# Data excerpts:
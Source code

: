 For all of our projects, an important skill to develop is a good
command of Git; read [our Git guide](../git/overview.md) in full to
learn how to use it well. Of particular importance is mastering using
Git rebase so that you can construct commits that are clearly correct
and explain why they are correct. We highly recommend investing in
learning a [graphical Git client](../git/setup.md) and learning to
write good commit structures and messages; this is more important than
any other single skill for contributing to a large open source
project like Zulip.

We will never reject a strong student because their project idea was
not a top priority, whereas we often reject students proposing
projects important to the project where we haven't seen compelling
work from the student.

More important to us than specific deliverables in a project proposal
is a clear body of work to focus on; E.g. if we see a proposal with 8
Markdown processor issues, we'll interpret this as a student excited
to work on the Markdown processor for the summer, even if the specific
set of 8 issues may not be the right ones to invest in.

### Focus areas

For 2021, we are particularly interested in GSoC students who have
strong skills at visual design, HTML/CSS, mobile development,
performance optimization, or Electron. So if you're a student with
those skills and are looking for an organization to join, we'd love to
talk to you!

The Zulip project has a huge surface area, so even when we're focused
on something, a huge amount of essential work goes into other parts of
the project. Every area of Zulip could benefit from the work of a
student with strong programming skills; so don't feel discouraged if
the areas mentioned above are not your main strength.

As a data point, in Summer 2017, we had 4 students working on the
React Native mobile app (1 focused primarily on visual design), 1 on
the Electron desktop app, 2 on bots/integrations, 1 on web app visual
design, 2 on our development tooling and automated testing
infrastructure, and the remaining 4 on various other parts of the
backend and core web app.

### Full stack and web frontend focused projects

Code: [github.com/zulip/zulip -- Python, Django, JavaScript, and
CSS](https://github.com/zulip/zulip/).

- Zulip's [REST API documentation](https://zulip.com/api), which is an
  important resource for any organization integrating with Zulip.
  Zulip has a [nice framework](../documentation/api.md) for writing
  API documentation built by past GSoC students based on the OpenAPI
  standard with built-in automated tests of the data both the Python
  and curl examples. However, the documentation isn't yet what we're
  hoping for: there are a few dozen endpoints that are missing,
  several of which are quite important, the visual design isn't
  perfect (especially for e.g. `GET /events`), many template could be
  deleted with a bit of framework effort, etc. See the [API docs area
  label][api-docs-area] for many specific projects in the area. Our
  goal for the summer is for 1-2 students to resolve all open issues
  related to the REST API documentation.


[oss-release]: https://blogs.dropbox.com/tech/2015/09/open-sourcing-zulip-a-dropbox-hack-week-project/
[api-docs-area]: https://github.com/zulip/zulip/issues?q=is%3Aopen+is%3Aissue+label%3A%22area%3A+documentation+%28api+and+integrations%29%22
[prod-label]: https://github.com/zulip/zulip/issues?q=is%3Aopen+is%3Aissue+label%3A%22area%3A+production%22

# What needs to be done:
Copy exactly. Include the line containing "deleted with a" and every later line through the end of the listing, and nothing else.

# Answer below:
  deleted with a bit of framework effort, etc. See the [API docs area
  label][api-docs-area] for many specific projects in the area. Our
  goal for the summer is for 1-2 students to resolve all open issues
  related to the REST API documentation.


[oss-release]: https://blogs.dropbox.com/tech/2015/09/open-sourcing-zulip-a-dropbox-hack-week-project/
[api-docs-area]: https://github.com/zulip/zulip/issues?q=is%3Aopen+is%3Aissue+label%3A%22area%3A+documentation+%28api+and+integrations%29%22
[prod-label]: https://github.com/zulip/zulip/issues?q=is%3Aopen+is%3Aissue+label%3A%22area%3A+production%22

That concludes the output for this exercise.